[Records drawn from a dataset]
* * *

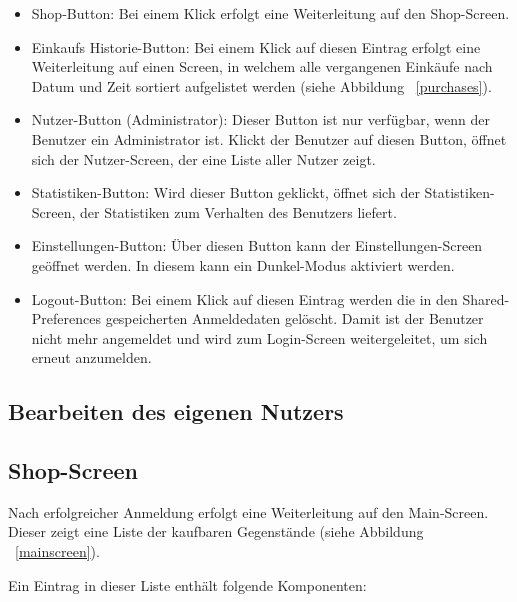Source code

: \begin{itemize}
	\item Shop-Button: Bei einem Klick erfolgt eine Weiterleitung auf den Shop-Screen.

	\item Einkaufs Historie-Button: Bei einem Klick auf diesen Eintrag erfolgt eine Weiterleitung auf einen Screen, in welchem alle vergangenen Einkäufe nach Datum und Zeit sortiert aufgelistet werden (siehe Abbildung ~\ref{purchases}).

	\item Nutzer-Button (Administrator): Dieser Button ist nur verfügbar, wenn der Benutzer ein Administrator ist.
	Klickt der Benutzer auf diesen Button, öffnet sich der Nutzer-Screen, der eine Liste aller Nutzer zeigt.

	\item Statistiken-Button: Wird dieser Button geklickt, öffnet sich der Statistiken-Screen, der Statistiken zum Verhalten des Benutzers liefert.

	\item Einstellungen-Button: Über diesen Button kann der Einstellungen-Screen geöffnet werden.
	In diesem kann ein Dunkel-Modus aktiviert werden.

	\item Logout-Button: Bei einem Klick auf diesen Eintrag werden die in den Shared-Preferences gespeicherten Anmeldedaten gelöscht.
	Damit ist der Benutzer nicht mehr angemeldet und wird zum Login-Screen weitergeleitet, um sich erneut anzumelden.
\end{itemize}

\subsection{Bearbeiten des eigenen Nutzers} \label{subsec:edit-user}

\subsection{Shop-Screen}\label{subsec:shop-screen}

Nach erfolgreicher Anmeldung erfolgt eine Weiterleitung auf den Main-Screen.
Dieser zeigt eine Liste der kaufbaren Gegenstände (siehe Abbildung ~\ref{mainscreen}).


Ein Eintrag in dieser Liste enthält folgende Komponenten:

* * *

What you have to do: Once the pictures are set aside, output all of the data above verbatim.

Response to the task:
Source code

: \begin{itemize}
	\item Shop-Button: Bei einem Klick erfolgt eine Weiterleitung auf den Shop-Screen.

	\item Einkaufs Historie-Button: Bei einem Klick auf diesen Eintrag erfolgt eine Weiterleitung auf einen Screen, in welchem alle vergangenen Einkäufe nach Datum und Zeit sortiert aufgelistet werden (siehe Abbildung ~\ref{purchases}).

	\item Nutzer-Button (Administrator): Dieser Button ist nur verfügbar, wenn der Benutzer ein Administrator ist.
	Klickt der Benutzer auf diesen Button, öffnet sich der Nutzer-Screen, der eine Liste aller Nutzer zeigt.

	\item Statistiken-Button: Wird dieser Button geklickt, öffnet sich der Statistiken-Screen, der Statistiken zum Verhalten des Benutzers liefert.

	\item Einstellungen-Button: Über diesen Button kann der Einstellungen-Screen geöffnet werden.
	In diesem kann ein Dunkel-Modus aktiviert werden.

	\item Logout-Button: Bei einem Klick auf diesen Eintrag werden die in den Shared-Preferences gespeicherten Anmeldedaten gelöscht.
	Damit ist der Benutzer nicht mehr angemeldet und wird zum Login-Screen weitergeleitet, um sich erneut anzumelden.
\end{itemize}

\subsection{Bearbeiten des eigenen Nutzers} \label{subsec:edit-user}

\subsection{Shop-Screen}\label{subsec:shop-screen}

Nach erfolgreicher Anmeldung erfolgt eine Weiterleitung auf den Main-Screen.
Dieser zeigt eine Liste der kaufbaren Gegenstände (siehe Abbildung ~\ref{mainscreen}).


Ein Eintrag in dieser Liste enthält folgende Komponenten:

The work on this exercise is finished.